Die EBRD finanziert Projekte mittels Darlehen, Kofinanzierungen und
Garantien. Diese Projekte müssen drei grundlegende Anforderungen
erfüllen: 1) Sie müssen sich potentiell positiv auf den
Transitions-Prozess auswirken; 2) Sie müssen auf guten Bankprinzipien
gründen, und 3) Bankverpflichtungen dürfen nicht privates Kapital
ersetzen (Additionalität). Diese Kriterien bilden die Grundlage für
das Graduationsprinzip der Bank: Mit fortschreitendem
Transitionsprozess verändern sich die Projekte der Bank und wandern zu
neuen Sektoren ab.

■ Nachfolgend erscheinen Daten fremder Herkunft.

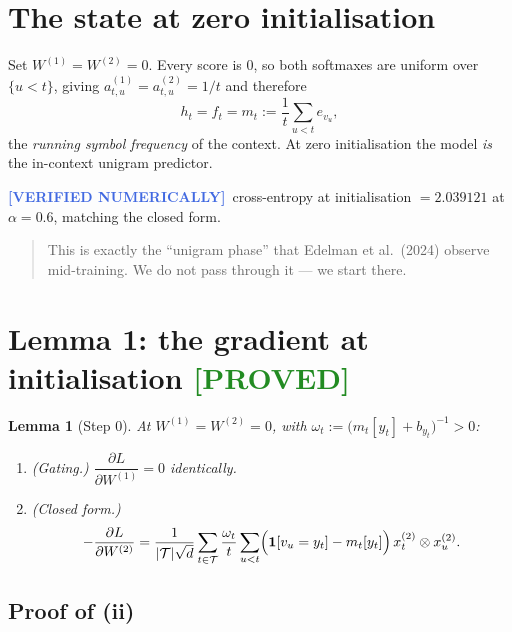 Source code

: \documentclass[11pt,a4paper]{article}
\theoremstyle{plain}
\newtheorem{lemma}{Lemma}
\theoremstyle{definition}
\newcommand{\PROVED}{\textcolor{ForestGreen}{\textbf{[PROVED]}}}
\newcommand{\NUM}{\textcolor{RoyalBlue}{\textbf{[VERIFIED NUMERICALLY]}}}
\newcommand{\Win}{\mathcal{T}}
\newcommand{\1}{\mathbf{1}}
\begin{document}
\section{The state at zero initialisation}

Set $W^{(1)}=W^{(2)}=0$. Every score is $0$, so both softmaxes are uniform over $\{u<t\}$, giving
$a^{(1)}_{t,u}=a^{(2)}_{t,u}=1/t$ and therefore
\begin{equation}
h_t=f_t=m_t:=\frac1t\sum_{u<t}e_{v_u},
\end{equation}
the \emph{running symbol frequency} of the context. At zero initialisation the model \emph{is} the
in-context unigram predictor.

\medskip\noindent\NUM\ cross-entropy at initialisation $=2.039121$ at $\alpha=0.6$, matching the
closed form.

\begin{quote}
This is exactly the ``unigram phase'' that Edelman et al.\ (2024) observe mid-training. We do not
pass through it --- we start there.
\end{quote}

\section{Lemma 1: the gradient at initialisation \quad \PROVED}

\begin{lemma}[Step $0$]\label{lem:step0}
At $W^{(1)}=W^{(2)}=0$, with $\omega_t:=\bigl(m_t[y_t]+b_{y_t}\bigr)^{-1}>0$:
\begin{enumerate}[label=(\roman*),nosep]
\item \textup{(Gating.)} $\dfrac{\partial L}{\partial W^{(1)}}=0$ identically.
\item \textup{(Closed form.)}
\begin{equation}\label{eq:g2}
-\frac{\partial L}{\partial W^{(2)}}
=\frac{1}{|\Win|\sqrt d}\sum_{t\in\Win}\frac{\omega_t}{t}
\sum_{u<t}\Bigl(\1[v_u=y_t]-m_t[y_t]\Bigr)\,x^{(2)}_t\otimes x^{(2)}_u .
\end{equation}
\end{enumerate}
\end{lemma}

\subsection{Proof of (ii)}
\end{document}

Das ist unerlässlich, denn gewisse Aktivitäten
wirken sich auf die Transition positiv aus und sind in Ländern, die
sich im Anfangsstadium der Transition befinden, additionell, nicht
aber in fortgeschrittenen Ländern.

Zwischen 1995 und 2000 hat sich das Portefeuille der EBRD mehr als
verdoppelt und stieg von 5.7 Milliarden Euro auf 12.2 Milliarden Euro.
Geografisch hat sich der Geschäftsbereich vervielfältigt: Der Anteil
der Verpflichtun-gen der EBRD in den intermediären und wenig
fortgeschrittenen Transitionsländern - Zentralasien inbegriffen -
wuchs von 25% im 1994 auf 48% im Jahr 2000. Russland macht nach wie
vor rund ein Fünftel des Portefeuille aus. Die sektorielle Verteilung
auf die drei Tätigkeitsgebiete der Bank ist stabil geblieben: 40% für
den Unter-nehmenssektor, 30% für die Infrastruktur und 30% im
Finanzbereich. Bei der Zusammensetzung der Bankprodukte muss eine
relative Zunahme der Kofinanzierungen erwähnt werden - sie erreichte
im Jahr 2000 23% des Portefeuille. In den kommen-den Jahren möchte die
Bank das Wachstum des Portefeuille beschleunigen. Vorgesehen ist für
die Jahre 2001 bis 2005 ein Gesamtwachstum von 36%, was einer
Steigerung von 12.8 Milliarden Euro auf 17.4 Milliarden im Jahr 2005
gleichkommt. Das entspricht einem jährlichen Wachstum des
Handelsvolumens von 9%.

5. Die Resultate

Im Verlauf des Geschäftsjahrs 2000 hat die EBRD deutlich bessere
Resultate ausgewiesen. Der Gewinn (nach Rückstellungen) stieg von 42.7
Millionen Euro im 1999 auf 152.8 Millionen im Jahr 2000. Die besseren
Resultate lassen darauf schliessen, dass die Bank die schwierige Zeit
infolge des Ausbruchs der russischen Finanzkrise, die die Bank 1998 in
die roten Zahlen stürzte, weitgehend überwunden hat. Im Jahr 2000 hat
die EBRD vom Anstieg des Wirtschaftswachstums in den Trasitionsländern
profitiert. Im vergangenen Jahr konnten die am weitesten
fortgeschrittenen Transitionsländer vom kräftigen Wachstum in den
EU-Ländern profitieren, da ihre Exporte deutlich zunahmen. Aufgrund
der Abwertungen von 1998-99 wiesen auch Russland und die meisten
zentralasiatischen Länder einen wirtschaftlichen Aufschwung aus.

6. Die soziale Dimension

Die Bekämpfung der Armut wird von der Bank nicht als ausdrückliches
Ziel erwähnt, und die EBRD hat - im Gegensatz zu anderen
multilateralen Finanzierungs-institutionen - nicht die Möglichkeit,
Darlehen zu Vorzugszinsen zu gewähren. Es liegt aber auf der Hand,
dass die soziale Dimension zum Dreieck der Nachhaltigkeit gehört:
Keine Transition ist nachhaltig, wenn sie mittelfristig nicht auch die
Verbesserung der Situation benachteiligter Schichten ermöglicht. Der
sehr hohe Einfluss der Armut in den Transitionsländern bedeutet für
die Bank in den kommenden Jahren eine wichtige Herausforderung.
Immerhin zeichnete sich das erste Jahrzehnt der Transition durch eine
Zunahme der sozialen Ungleichheit aus. Um dieser Situation abzuhelfen,
hat sich die EBRD verpflichtet, die Beziehungen zwischen ihren
Projekten und der Armut vertieft zu analysieren.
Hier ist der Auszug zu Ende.